→ Given information
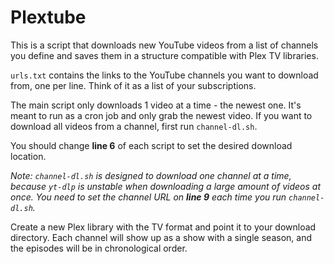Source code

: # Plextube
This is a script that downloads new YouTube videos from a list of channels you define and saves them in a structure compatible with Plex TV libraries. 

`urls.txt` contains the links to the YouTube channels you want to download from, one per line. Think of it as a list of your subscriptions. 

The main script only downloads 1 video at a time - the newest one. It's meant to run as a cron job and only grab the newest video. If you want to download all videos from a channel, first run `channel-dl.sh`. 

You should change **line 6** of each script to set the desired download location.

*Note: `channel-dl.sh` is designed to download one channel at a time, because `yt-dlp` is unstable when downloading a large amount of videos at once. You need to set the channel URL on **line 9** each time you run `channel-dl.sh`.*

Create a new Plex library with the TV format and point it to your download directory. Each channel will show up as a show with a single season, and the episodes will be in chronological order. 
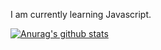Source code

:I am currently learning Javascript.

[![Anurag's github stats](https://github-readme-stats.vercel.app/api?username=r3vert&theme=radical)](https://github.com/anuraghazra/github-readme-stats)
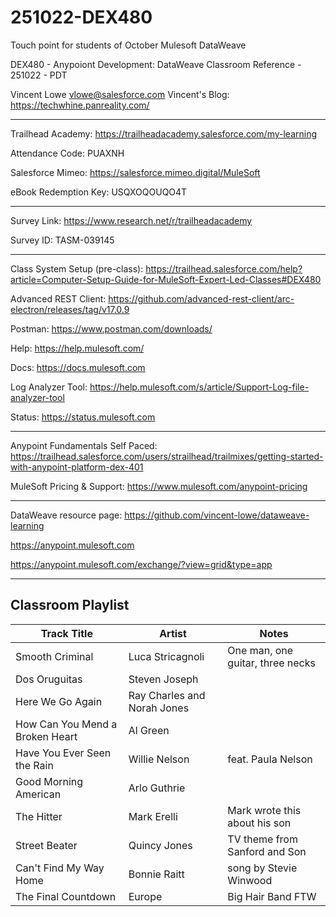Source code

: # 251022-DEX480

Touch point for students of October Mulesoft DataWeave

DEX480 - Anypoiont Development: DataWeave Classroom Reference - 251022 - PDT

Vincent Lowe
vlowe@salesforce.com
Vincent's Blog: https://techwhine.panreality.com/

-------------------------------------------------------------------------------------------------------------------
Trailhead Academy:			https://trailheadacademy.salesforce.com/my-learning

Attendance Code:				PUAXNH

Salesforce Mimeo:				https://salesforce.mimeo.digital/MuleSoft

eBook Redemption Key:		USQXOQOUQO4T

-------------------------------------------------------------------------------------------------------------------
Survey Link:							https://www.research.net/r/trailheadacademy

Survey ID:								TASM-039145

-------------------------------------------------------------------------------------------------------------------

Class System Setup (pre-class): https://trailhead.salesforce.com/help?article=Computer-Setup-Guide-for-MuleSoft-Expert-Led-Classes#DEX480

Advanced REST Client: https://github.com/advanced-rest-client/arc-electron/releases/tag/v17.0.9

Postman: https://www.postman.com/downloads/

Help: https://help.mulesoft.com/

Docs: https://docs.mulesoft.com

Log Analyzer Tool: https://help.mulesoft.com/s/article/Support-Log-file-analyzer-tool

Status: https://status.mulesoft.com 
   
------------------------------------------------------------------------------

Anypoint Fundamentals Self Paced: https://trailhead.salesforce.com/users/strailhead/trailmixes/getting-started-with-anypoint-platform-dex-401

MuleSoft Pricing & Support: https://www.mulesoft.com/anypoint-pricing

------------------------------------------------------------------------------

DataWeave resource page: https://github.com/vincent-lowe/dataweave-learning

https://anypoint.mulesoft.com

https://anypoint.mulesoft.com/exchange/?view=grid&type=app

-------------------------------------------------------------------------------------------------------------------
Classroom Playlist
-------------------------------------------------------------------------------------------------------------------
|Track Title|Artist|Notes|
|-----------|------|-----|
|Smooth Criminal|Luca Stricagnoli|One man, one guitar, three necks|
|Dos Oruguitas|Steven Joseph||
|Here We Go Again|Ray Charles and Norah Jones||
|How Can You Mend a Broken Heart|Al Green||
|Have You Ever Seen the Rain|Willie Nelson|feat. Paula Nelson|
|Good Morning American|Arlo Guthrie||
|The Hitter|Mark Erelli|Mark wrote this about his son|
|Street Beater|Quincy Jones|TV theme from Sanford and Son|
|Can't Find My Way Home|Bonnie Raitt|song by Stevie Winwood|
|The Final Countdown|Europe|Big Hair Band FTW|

→ Task brief
Go through the data and return each line where the word "videos" appears.

→ Answer below
This is a script that downloads new YouTube videos from a list of channels you define and saves them in a structure compatible with Plex TV libraries. 
The main script only downloads 1 video at a time - the newest one. It's meant to run as a cron job and only grab the newest video. If you want to download all videos from a channel, first run `channel-dl.sh`. 
*Note: `channel-dl.sh` is designed to download one channel at a time, because `yt-dlp` is unstable when downloading a large amount of videos at once. You need to set the channel URL on **line 9** each time you run `channel-dl.sh`.*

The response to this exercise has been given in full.